For English in particular, we have older stages of the language attested: Shakespeare, Chaucer, whoever wrote Beowulf. And we can see that in Beowulf "the" had the force of a demonstrative, but through Chaucer and Shakespeare to the modern day it lost that force.
In general, though, the process of a common word losing its semantic force and turning into a grammatical marker is common: it's called grammaticalization, or semantic bleaching.
Forms like ille in Latin had real semantic value: there was a significant difference between homo "the man" and homo ille "that man". You wouldn't insert ille unless you meant it. But in Later Latin and Romance, that changed. Ille lost more and more of its force until it was just an article: it marked definiteness, and nothing more. If you wanted to specify "that man", you would need to add an additional word (for example, Italian quell' uomo, from something like *ecce ille homo, "behold, that man").
And this process happens all over the place in linguistics. It's a sort of a cycle, as commonly-used words become weaker and weaker in meaning until they're just grammatical, then new words are added in to get the stronger meaning, and so on. If you're interested in this, you might look into "Jespersen's Cycle", which describes how this happens for negation markers in particular.

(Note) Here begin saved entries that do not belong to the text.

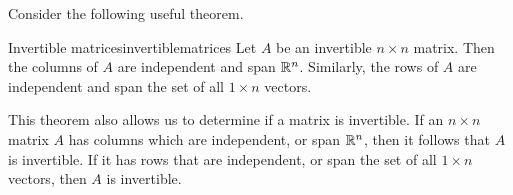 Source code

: Consider the following useful theorem.

\begin{theorem}{Invertible matrices}{invertiblematrices}
Let $A$ be an invertible $n \times n$ matrix. Then the columns of $A$ are independent and span $\mathbb{R}^n$. Similarly, the rows of $A$ are independent and span the set of all $1 \times n$ vectors. 
\end{theorem}

This theorem also allows us to determine if a matrix is invertible. If an $n \times n$ matrix $A$ has columns which are independent, or span $\mathbb{R}^n$, then it follows that $A$ is invertible. If it has rows that are independent, or span the set of all $1 \times n$ vectors, then $A$ is invertible.
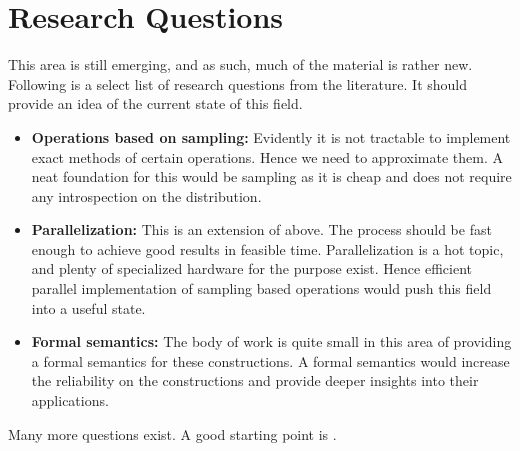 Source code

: \section{Research Questions}
This area is still emerging, and as such, much of the material is rather new.
Following is a select list of research questions from the literature. It
should provide an idea of the current state of this field.

\begin{itemize}
    \item \textbf{Operations based on sampling:} Evidently it is not tractable
      to implement exact methods of certain operations. Hence we need to
      approximate them. A neat foundation for this would be sampling as it is
      cheap and does not require any introspection on the distribution.
    \item \textbf{Parallelization:} This is an extension of above. The process
      should be fast enough to achieve good results in feasible time.
      Parallelization is a hot topic, and plenty of specialized hardware for the
      purpose exist. Hence efficient parallel implementation of sampling based
      operations would push this field into a useful state.
    \item \textbf{Formal semantics:} The body of work is quite small in this area of
      providing a formal semantics for these constructions. A formal semantics
      would increase the reliability on the constructions and provide deeper
      insights into their applications.
\end{itemize}

Many more questions exist. A good starting point is \cite{Scibior:2015}.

The opposite process—a commonly-used grammatical word suddenly gaining semantic meaning—basically never seems to happen. Instead, you see what happened in Italian with quello: an extra word is added in, giving it an even stronger meaning ("behold! that one!"), and then that stronger meaning weakens to a common/simple meaning ("that one"). In a few millennia, it's entirely possible that questo or quello will have evolved into a new article in Italian, with the existing articles being lost or turning into case/number/gender markers.